Nalguns lugares, formavam-se pequenos círculos à sombra das árvores.
Noutros lugares, nos largos da cidade chegavam sós ou em grupos, homens e mulheres, e esperavam que descesse ao solo o aroma limpo do trigo e de maçã.
As cidades encerram por vezes estes sítios que evocam plantas e animais, reminiscências de outros tempos e usos do espaço.
Ninguém sabia de onde vinha, nem quando chegaria, mas ele chegava.
Sentava-se entre eles, e de uma voz baixa que imitava a espuma do mar, começava a contar. Os homens e as mulheres, os velhos e as crianças aproximavam-se para ouvir as histórias e cada um levava para casa a sua versão.
Era uma história sobre um cavalo, dizia um.
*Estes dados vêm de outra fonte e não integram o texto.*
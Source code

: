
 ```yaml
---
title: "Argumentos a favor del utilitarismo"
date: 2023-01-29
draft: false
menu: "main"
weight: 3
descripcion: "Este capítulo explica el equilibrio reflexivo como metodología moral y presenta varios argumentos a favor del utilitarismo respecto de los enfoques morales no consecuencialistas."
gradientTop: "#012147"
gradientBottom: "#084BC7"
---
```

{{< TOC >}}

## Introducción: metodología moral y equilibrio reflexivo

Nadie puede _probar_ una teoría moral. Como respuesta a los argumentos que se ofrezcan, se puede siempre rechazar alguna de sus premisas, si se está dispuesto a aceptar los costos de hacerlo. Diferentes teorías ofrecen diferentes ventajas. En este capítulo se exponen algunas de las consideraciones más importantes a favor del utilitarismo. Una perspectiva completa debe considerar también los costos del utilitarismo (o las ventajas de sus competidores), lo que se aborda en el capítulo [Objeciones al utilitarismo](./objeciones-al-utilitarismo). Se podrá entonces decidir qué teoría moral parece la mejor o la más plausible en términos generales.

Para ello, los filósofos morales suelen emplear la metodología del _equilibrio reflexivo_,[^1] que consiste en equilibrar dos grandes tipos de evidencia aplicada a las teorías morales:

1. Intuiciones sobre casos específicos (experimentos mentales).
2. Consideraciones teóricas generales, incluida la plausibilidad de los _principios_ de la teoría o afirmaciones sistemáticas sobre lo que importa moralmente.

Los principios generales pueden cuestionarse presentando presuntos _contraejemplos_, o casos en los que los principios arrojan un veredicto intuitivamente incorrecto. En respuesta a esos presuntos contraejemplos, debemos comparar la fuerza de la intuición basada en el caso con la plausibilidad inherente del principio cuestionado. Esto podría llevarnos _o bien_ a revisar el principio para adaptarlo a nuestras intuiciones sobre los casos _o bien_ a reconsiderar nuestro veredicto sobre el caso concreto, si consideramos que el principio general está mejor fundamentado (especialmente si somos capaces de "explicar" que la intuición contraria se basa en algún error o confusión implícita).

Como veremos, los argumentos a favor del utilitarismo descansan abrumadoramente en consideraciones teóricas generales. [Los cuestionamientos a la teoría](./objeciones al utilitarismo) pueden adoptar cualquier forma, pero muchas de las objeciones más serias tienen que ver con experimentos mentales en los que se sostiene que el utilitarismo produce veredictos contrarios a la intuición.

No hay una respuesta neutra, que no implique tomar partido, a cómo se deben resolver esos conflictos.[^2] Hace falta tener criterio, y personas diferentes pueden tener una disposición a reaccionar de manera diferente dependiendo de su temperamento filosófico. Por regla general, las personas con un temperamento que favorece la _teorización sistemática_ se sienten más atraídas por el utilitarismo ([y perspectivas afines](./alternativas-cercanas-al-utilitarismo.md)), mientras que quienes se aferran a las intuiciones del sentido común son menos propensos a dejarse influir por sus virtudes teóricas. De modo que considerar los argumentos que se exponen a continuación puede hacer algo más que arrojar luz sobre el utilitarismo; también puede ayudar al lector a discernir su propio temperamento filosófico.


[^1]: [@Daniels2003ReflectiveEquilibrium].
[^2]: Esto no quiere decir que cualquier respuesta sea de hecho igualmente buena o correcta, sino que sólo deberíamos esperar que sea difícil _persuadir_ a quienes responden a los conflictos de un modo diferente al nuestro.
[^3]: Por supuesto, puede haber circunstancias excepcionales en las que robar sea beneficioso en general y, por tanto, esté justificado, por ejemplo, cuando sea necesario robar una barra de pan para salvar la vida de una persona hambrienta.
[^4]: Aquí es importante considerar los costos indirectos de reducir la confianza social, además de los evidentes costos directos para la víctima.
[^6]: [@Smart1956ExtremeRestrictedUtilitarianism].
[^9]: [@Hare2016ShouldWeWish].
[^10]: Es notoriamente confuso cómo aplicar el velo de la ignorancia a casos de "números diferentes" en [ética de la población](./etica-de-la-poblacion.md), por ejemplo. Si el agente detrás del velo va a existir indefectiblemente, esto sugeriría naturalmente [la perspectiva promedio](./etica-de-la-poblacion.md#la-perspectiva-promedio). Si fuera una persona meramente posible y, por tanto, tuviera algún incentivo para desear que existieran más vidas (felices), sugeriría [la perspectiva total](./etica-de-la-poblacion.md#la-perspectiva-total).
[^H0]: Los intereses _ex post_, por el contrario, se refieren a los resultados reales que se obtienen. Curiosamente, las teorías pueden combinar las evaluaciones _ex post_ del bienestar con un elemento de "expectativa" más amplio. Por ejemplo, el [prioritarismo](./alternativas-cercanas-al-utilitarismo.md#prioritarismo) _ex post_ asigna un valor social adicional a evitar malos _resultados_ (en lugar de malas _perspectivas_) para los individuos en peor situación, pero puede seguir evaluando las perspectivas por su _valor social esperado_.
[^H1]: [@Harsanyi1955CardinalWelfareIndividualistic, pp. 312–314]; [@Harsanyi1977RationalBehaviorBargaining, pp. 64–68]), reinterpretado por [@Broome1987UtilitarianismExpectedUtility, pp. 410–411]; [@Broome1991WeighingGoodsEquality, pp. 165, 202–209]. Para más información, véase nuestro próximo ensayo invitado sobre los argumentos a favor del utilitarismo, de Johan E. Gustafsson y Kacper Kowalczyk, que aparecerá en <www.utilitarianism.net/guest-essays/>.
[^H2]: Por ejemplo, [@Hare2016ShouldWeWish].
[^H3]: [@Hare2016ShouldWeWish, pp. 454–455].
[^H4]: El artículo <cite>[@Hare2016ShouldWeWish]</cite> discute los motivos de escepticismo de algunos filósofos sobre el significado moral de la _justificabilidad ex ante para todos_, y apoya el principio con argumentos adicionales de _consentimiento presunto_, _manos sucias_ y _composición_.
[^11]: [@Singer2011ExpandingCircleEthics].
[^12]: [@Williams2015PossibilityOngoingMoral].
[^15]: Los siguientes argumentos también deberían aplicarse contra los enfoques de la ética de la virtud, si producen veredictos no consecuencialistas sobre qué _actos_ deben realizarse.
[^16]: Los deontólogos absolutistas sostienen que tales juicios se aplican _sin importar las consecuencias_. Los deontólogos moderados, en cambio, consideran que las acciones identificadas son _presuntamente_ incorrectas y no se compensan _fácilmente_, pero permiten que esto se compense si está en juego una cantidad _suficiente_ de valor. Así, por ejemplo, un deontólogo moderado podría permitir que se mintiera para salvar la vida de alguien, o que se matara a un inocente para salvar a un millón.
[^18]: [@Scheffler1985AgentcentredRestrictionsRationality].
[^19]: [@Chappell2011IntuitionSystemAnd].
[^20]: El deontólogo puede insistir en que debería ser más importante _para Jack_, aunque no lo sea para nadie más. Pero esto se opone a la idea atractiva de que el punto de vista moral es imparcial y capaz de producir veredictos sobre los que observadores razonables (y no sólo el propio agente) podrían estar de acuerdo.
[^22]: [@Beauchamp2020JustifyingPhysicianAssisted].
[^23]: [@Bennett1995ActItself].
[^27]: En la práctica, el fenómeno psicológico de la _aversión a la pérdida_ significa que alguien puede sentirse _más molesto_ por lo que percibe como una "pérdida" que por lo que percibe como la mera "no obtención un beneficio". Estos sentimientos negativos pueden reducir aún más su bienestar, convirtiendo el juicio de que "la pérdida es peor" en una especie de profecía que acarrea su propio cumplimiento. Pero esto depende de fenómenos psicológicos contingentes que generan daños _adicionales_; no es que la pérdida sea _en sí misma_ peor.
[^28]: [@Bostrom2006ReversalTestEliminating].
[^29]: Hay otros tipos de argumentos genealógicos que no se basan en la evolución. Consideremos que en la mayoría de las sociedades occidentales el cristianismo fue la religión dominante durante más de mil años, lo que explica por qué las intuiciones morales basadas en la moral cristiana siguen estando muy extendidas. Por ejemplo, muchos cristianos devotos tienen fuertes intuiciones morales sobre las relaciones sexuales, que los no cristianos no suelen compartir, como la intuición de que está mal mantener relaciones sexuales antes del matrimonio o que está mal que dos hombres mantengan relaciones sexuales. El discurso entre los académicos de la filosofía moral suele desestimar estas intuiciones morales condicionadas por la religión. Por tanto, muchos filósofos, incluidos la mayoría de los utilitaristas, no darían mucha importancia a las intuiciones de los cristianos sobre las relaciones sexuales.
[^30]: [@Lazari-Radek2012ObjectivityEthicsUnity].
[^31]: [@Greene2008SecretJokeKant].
Não, era uma história Persa, e contava a vida de dois reis, dizia outro.
Assim eram as histórias do homem, que teciam ninhos na cabeça de cada um, ninhos com pássaros que permitiam a cada um voar para onde lhe aprouvesse.
Um dia, de entre a assistência, levantou-se uma mulher. Parecia leve como uma pena, mas a voz não era tão fina como a medida dos seus punhos.
A mulher tinha cabelos que dançavam como algas, e a pele brilhava como um caramelo à luz da lua.
- Onde está o seu cão?, perguntou ela ao homem, que nunca tinha sido interrompido a meio do seu contar.
Na assistência o silêncio era total e ninguém sabia o que iria o contador responder à impertinente.
O homem baixou os olhos, que tinha muito azuis, tê-los-á baixado até à altura da biqueira dos seus sapatos e levantou-os de seguida com suavidade.
- Só tenho um peixe num aquário, respondeu o homem, olhando-a de frente.
Um pequeno aquário redondo e um peixe vermelho.
- Ah, disse a mulher, não sei porque imaginei que moraria esse animal nos seus passos. Uma balada da praia dos cães, foi o que pensei, quando nos contou o mar.